Published 4:00 am Friday, December 23, 2011

The Federal Communications Commission is preparing to relax a long-standing rule that limits the ability of companies to own both a newspaper and a television or radio station in the same local market.

The proposal, which was challenged in court the last time it came up, was the most contentious piece of updating of the nation’s media ownership rules. Congress requires the FCC to review the rules every four years.

Public interest groups and a departing member of the commission, Michael Copps, expressed concerns that the newspaper-broadcast rule change could cause more consolidation in the media industry, in which round after round of stations have been sold to bigger companies.

“In the vast majority of cases, I do not believe that newspaper-broadcast cross-ownership advances the public interest,” Copps, a Democrat, said in a statement. “It means fewer voices in the community, less localism in the industry, and steep transactional costs that all too often lead to downsized or shuttered newsrooms and fired journalists. Our media, and our public policy, need to head in a different direction.”

The changes to the rule would affect only the 20 most populous markets in the country, where the FCC perceives there to be more competition among media outlets. Commissioner Robert McDowell, a Republican, suggested that the rule is outdated at a time when people increasingly get news on the unregulated Internet.

“The notion that broadcasters may distribute their content through radio, television, the Internet, mobile devices and other unforeseen portals, but must be prohibited by law from printing the same content on the medium of newsprint, seems anachronistic at best,” McDowell said in a statement.

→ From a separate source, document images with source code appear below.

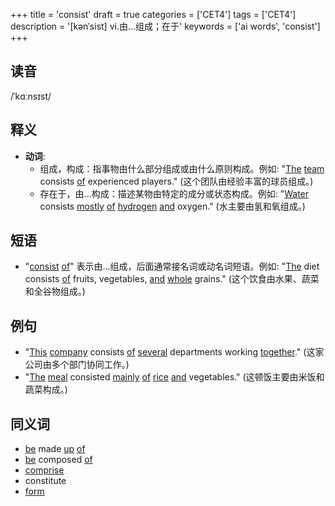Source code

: +++
title = 'consist'
draft = true
categories = ['CET4']
tags = ['CET4']
description = '[kənˈsist] vi.由…组成；在于'
keywords = ['ai words', 'consist']
+++

## 读音
/ˈkɑːnsɪst/

## 释义
- **动词**:
  - 组成，构成：指事物由什么部分组成或由什么原则构成。例如: "[The](/post/the/) [team](/post/team/) consists [of](/post/of/) experienced players." (这个团队由经验丰富的球员组成。)
  - 存在于，由...构成：描述某物由特定的成分或状态构成。例如: "[Water](/post/water/) consists [mostly](/post/mostly/) [of](/post/of/) [hydrogen](/post/hydrogen/) [and](/post/and/) oxygen." (水主要由氢和氧组成。)

## 短语
- "[consist](/post/consist/) [of](/post/of/)" 表示由...组成，后面通常接名词或动名词短语。例如: "[The](/post/the/) diet consists [of](/post/of/) fruits, vegetables, [and](/post/and/) [whole](/post/whole/) grains." (这个饮食由水果、蔬菜和全谷物组成。)

## 例句
- "[This](/post/this/) [company](/post/company/) consists [of](/post/of/) [several](/post/several/) departments working [together](/post/together/)." (这家公司由多个部门协同工作。)
- "[The](/post/the/) [meal](/post/meal/) consisted [mainly](/post/mainly/) [of](/post/of/) [rice](/post/rice/) [and](/post/and/) vegetables." (这顿饭主要由米饭和蔬菜构成。)

## 同义词
- [be](/post/be/) made [up](/post/up/) [of](/post/of/)
- [be](/post/be/) composed [of](/post/of/)
- [comprise](/post/comprise/)
- constitute
- [form](/post/form/)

He suggested that the newspaper-broadcast rule should be loosened further.

Already, companies can and do seek waivers to own both a newspaper and a station in the same market. News Corp., for instance, owns The New York Post and two television stations in the New York City market. Allowing more companies to do so could create new bidders for newspapers, which as a whole have suffered more dramatically than local TV stations in the last decade.

The FCC proposed to leave most of the other rules about TV and radio station ownership in place with minor modifications. It intends to continue to cap the number of television and radio stations that a company can own in a single market. It does, however, intend to remove a rule about the cross-ownership of television and radio stations.

The commission invited suggestions about how to ensure that stations continue to supply local news. A federal study presented to the FCC this year about the state of the media found that TV stations have been decreasing their staffs while increasing their volume of news, potentially hindering the quality of that news.

When the FCC suggested a similar loosening of the newspaper-broadcast rule in 2007, public interest groups and others fought the proposal and succeeded in having it thrown out by a federal appeals court. At the time, the court faulted the commission for not giving the public sufficient time to comment on the proposal.

“The FCC should be working to remedy the mistakes of past administrations — not repeating them,” said Craig Aaron, the chief executive of the media reform group Free Press.